Snow is alchemy, the exact right mix of cold, water and air. You can feel the difference of man-made — the stiffness and the catch — and the unbroken crystals of newly fallen fresh. Snow is sound, too, the creaky stick of cold storms, the ball-bearings swish of slush corn or the crackle of rime-y ice. That thing about the thousand words for snow is right.

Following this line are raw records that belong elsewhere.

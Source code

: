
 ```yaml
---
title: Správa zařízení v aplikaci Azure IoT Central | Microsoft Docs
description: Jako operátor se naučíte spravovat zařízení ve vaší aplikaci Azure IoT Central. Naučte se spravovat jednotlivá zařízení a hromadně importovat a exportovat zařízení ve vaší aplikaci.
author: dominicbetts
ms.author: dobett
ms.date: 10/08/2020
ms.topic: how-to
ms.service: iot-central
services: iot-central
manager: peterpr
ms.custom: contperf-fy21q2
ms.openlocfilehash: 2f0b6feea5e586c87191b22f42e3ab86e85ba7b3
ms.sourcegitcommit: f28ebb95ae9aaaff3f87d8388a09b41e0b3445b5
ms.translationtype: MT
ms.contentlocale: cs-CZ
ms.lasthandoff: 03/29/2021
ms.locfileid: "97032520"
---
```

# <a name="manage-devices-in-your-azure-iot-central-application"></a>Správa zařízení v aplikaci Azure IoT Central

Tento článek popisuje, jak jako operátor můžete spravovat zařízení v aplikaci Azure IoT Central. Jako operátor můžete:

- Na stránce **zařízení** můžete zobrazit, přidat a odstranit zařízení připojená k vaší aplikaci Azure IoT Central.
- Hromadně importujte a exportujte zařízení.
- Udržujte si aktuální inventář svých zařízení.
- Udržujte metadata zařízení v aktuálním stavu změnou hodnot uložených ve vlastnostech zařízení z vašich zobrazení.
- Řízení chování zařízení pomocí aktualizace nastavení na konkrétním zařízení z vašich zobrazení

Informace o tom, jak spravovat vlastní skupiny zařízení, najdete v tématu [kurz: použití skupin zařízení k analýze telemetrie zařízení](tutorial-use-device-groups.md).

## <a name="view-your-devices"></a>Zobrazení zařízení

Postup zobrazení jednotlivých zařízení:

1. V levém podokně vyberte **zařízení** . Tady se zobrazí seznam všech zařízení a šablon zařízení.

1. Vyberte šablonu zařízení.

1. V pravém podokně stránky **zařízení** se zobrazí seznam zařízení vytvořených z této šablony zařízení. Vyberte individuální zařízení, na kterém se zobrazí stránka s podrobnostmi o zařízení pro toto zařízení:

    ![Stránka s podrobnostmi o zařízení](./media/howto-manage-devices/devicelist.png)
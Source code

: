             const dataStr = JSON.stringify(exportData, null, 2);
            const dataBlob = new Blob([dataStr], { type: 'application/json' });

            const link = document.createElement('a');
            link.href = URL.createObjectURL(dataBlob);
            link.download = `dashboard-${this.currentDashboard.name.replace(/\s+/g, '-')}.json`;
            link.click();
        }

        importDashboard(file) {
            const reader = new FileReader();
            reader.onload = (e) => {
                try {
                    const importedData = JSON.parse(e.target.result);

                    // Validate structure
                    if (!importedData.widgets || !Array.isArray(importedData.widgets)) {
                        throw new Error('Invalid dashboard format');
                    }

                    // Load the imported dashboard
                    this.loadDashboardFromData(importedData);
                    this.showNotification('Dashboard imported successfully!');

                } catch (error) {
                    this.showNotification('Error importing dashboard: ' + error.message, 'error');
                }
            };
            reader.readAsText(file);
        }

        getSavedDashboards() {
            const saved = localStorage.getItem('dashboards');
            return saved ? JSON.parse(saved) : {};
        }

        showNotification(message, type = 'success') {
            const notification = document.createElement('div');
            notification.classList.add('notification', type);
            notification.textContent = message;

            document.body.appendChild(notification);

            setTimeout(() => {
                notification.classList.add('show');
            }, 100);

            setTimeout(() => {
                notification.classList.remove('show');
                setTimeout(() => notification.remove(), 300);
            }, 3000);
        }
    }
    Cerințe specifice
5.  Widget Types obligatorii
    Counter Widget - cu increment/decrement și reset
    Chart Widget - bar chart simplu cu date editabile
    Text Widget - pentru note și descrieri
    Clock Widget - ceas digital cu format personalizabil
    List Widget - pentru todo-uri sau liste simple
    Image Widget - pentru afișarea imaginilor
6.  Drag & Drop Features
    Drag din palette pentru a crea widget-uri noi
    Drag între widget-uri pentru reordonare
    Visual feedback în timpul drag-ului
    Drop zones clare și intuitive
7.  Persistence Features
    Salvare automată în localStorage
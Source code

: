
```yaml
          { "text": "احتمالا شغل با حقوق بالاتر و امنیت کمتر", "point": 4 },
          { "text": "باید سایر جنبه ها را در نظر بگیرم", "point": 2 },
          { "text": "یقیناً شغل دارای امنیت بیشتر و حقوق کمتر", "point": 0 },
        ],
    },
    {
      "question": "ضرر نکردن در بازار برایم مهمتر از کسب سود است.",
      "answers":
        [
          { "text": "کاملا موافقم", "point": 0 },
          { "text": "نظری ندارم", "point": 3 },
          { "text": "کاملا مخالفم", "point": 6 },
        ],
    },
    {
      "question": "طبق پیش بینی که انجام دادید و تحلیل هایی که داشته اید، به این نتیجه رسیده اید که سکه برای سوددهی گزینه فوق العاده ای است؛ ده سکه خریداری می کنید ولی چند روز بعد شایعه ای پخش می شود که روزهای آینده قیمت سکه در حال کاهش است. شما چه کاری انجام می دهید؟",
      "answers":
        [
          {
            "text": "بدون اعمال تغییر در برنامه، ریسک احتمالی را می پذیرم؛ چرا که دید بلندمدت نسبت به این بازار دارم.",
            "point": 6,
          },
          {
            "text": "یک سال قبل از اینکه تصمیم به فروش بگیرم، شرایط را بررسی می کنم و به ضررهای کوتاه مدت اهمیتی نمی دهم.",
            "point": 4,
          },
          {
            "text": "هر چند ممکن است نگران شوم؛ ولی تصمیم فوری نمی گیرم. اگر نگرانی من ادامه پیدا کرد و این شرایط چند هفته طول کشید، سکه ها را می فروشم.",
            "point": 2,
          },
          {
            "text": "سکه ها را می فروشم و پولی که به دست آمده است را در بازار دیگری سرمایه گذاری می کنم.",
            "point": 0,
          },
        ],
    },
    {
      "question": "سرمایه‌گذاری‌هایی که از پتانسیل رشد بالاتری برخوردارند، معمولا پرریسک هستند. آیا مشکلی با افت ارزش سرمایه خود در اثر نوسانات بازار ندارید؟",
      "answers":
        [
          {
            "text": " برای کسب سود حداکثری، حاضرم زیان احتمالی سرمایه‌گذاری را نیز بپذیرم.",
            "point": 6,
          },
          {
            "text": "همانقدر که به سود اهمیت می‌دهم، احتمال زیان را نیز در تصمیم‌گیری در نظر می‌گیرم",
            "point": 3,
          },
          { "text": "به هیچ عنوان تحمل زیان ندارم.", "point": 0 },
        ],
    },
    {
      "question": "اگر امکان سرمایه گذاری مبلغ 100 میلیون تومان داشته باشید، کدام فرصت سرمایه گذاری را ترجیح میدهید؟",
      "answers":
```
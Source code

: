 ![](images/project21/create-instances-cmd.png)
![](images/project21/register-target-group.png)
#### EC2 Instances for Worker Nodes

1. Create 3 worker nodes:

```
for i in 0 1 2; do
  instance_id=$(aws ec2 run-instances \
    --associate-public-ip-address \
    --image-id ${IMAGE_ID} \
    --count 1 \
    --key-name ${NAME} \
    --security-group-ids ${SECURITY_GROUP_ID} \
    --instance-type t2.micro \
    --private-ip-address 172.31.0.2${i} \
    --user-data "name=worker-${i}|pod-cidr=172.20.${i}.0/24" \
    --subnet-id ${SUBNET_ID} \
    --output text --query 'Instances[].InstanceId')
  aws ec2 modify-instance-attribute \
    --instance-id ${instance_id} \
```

If we lose the ebb and flow of winter — which we soon could — we also lose storm chasing, and the barometric adrenaline of waiting for a storm. There’s a risk in pinning your heart to weather, and we skiers hang everything on snowfall. You know you’re in trouble when you’re constantly watching storm tracks and snow gauges, trying to predict the places where it’s going to be the deepest. Letting the real-life logistics of where you’re going to live, for instance, fade into the background while you focus on La Niña storm tracks and Farmers’ Almanac predictions.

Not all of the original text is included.